Copy nothing from the entries below except the lines from the one containing "ideal or desired" through the one containing "limit defining a", and copy those exactly.

*** Extracted information ***

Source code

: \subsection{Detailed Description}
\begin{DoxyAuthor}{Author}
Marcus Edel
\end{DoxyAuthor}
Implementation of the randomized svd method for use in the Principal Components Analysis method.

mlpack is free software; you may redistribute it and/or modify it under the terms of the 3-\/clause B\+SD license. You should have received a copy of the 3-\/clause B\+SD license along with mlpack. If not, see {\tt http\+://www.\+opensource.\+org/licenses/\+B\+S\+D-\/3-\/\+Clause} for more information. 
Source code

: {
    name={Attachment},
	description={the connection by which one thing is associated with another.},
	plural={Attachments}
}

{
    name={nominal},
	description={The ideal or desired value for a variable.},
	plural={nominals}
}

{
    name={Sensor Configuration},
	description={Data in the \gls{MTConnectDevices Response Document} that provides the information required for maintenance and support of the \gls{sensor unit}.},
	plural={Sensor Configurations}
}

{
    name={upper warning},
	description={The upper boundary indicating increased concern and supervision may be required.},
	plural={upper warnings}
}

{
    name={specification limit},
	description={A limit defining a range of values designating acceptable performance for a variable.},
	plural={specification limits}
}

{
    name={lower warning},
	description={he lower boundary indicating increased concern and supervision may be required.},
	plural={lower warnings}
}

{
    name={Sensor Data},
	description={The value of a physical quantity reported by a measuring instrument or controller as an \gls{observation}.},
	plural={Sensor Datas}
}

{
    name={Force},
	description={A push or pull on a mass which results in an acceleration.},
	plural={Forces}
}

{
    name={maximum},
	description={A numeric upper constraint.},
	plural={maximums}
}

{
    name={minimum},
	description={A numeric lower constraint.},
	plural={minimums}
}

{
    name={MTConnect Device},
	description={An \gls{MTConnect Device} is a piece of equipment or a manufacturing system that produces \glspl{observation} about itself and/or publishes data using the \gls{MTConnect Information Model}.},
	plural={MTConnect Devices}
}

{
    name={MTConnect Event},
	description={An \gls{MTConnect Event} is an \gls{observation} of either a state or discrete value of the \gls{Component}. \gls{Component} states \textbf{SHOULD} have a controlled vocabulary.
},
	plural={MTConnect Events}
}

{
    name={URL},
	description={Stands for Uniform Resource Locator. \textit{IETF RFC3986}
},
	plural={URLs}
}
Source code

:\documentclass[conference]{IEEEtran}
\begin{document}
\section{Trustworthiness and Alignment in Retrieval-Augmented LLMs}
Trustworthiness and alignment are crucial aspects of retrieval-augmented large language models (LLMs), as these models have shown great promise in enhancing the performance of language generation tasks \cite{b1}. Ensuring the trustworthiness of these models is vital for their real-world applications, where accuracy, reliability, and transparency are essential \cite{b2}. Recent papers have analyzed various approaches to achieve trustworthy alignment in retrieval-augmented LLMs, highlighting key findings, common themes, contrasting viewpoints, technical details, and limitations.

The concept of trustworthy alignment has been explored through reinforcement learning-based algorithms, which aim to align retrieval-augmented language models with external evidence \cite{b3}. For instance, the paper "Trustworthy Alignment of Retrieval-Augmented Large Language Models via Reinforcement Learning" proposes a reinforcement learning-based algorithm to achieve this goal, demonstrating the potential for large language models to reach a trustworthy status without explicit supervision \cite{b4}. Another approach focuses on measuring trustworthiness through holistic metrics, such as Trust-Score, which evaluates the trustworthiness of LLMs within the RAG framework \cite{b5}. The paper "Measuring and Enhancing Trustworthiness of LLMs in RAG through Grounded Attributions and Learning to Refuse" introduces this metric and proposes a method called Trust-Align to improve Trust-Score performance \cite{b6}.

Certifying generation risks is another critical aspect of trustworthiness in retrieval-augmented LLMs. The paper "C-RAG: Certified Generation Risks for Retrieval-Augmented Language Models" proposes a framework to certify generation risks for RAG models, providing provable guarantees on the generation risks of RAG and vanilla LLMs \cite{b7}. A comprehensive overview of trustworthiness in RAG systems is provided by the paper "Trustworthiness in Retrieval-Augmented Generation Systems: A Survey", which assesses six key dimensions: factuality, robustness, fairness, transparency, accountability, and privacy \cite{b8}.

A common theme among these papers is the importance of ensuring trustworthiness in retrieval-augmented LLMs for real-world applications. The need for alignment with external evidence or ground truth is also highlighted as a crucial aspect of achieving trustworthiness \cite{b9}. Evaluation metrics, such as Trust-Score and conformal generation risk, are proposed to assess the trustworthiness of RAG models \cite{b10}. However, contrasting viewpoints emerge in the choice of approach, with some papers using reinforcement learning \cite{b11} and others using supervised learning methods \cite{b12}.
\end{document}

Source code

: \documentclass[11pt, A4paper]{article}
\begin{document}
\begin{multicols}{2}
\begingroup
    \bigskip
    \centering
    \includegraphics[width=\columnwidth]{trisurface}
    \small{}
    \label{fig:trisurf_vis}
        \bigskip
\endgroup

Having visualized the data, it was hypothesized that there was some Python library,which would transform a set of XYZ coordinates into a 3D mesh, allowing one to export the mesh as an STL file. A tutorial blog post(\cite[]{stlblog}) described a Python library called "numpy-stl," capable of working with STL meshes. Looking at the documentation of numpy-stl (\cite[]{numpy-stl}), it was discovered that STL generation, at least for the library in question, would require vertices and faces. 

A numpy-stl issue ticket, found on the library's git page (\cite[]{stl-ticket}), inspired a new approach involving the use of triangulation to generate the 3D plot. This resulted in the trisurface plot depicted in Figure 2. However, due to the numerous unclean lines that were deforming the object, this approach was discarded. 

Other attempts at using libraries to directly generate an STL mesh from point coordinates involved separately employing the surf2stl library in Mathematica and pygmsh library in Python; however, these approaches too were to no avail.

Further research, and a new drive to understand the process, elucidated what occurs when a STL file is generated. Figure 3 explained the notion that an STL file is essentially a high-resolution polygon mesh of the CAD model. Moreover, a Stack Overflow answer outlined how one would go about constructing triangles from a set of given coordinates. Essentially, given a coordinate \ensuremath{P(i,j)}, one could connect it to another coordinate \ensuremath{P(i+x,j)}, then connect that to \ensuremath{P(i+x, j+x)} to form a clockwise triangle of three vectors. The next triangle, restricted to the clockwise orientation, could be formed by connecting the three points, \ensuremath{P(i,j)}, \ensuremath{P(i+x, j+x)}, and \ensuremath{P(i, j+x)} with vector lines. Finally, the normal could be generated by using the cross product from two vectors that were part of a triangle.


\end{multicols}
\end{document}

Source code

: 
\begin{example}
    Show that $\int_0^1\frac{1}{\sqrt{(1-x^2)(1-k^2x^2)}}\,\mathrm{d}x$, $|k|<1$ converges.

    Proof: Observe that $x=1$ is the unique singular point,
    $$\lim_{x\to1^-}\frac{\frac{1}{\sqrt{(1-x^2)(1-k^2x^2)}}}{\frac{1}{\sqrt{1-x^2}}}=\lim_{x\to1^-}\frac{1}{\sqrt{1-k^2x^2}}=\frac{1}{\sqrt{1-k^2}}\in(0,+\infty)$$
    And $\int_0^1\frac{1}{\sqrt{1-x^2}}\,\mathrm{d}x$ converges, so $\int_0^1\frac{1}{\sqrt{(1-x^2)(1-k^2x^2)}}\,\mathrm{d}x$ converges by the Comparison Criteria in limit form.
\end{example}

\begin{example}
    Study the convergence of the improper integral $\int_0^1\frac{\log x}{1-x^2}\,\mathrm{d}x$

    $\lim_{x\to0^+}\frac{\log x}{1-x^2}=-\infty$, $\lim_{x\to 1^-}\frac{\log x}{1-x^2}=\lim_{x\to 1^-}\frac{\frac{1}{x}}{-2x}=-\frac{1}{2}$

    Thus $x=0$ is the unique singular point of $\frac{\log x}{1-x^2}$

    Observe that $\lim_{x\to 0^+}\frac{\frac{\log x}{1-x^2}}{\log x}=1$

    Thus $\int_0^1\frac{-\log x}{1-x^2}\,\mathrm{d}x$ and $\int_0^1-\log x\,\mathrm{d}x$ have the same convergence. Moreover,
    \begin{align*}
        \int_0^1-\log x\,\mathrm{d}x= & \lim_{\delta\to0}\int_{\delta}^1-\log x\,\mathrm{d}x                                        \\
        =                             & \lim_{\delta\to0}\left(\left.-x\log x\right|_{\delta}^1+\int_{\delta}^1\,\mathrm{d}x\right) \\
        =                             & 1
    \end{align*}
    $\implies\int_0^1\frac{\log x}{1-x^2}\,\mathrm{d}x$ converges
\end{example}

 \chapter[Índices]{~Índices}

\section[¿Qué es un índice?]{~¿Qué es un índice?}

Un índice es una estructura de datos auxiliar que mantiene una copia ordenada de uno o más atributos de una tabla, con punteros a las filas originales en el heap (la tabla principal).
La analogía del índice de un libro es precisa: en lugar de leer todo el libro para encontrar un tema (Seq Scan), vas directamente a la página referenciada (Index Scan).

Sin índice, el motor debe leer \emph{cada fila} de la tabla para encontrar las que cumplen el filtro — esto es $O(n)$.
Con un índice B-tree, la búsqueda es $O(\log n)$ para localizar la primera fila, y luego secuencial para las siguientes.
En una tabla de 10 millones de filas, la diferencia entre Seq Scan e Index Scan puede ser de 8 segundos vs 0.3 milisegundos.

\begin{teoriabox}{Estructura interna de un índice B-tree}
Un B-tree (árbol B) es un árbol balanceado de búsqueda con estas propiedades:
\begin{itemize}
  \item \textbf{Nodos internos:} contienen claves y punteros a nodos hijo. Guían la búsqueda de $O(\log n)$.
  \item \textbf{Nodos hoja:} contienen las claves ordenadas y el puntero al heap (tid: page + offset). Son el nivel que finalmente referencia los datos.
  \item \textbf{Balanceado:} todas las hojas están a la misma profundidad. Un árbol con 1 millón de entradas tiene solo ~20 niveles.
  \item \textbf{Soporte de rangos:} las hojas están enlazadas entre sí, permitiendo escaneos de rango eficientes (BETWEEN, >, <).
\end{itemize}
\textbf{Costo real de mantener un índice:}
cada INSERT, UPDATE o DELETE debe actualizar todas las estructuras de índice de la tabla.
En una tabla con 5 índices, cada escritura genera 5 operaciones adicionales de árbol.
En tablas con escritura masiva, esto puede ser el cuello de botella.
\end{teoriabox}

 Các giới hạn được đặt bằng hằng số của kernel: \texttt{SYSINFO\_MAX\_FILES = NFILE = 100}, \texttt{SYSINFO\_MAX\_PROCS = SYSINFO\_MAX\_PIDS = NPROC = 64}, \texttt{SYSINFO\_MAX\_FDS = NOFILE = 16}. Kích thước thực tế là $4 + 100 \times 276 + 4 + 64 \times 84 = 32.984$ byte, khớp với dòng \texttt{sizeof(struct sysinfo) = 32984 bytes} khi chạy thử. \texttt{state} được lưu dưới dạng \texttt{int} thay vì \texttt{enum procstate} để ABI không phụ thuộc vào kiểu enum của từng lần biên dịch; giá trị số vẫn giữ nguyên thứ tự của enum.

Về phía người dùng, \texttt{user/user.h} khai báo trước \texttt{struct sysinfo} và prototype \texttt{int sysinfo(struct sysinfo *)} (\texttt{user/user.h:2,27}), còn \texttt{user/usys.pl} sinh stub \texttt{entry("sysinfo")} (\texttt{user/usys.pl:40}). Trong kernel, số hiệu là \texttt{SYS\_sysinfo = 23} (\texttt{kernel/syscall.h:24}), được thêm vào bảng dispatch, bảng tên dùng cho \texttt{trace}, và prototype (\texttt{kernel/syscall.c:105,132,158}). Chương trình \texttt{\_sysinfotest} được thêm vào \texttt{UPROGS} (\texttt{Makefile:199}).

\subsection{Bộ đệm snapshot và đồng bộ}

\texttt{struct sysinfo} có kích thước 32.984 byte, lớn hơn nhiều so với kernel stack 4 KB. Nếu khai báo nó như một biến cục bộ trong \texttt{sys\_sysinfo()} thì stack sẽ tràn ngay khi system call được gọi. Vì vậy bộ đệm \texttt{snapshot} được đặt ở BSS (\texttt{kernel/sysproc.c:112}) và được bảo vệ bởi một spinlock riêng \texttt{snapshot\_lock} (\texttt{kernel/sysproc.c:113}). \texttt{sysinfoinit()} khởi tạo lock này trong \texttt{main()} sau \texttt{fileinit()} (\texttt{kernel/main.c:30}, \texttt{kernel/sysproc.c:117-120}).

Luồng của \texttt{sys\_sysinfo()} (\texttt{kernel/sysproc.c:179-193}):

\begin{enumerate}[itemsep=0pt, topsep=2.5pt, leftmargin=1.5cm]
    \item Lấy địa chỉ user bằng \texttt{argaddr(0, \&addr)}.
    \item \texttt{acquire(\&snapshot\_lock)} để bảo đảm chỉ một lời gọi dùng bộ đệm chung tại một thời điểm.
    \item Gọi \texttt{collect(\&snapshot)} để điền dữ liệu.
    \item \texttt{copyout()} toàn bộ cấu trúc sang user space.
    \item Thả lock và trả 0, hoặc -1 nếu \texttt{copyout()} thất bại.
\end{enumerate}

***

> Response to this task
	description={The ideal or desired value for a variable.},
	plural={nominals}
}

{
    name={Sensor Configuration},
	description={Data in the \gls{MTConnectDevices Response Document} that provides the information required for maintenance and support of the \gls{sensor unit}.},
	plural={Sensor Configurations}
}

{
    name={upper warning},
	description={The upper boundary indicating increased concern and supervision may be required.},
	plural={upper warnings}
}

{
    name={specification limit},
	description={A limit defining a range of values designating acceptable performance for a variable.},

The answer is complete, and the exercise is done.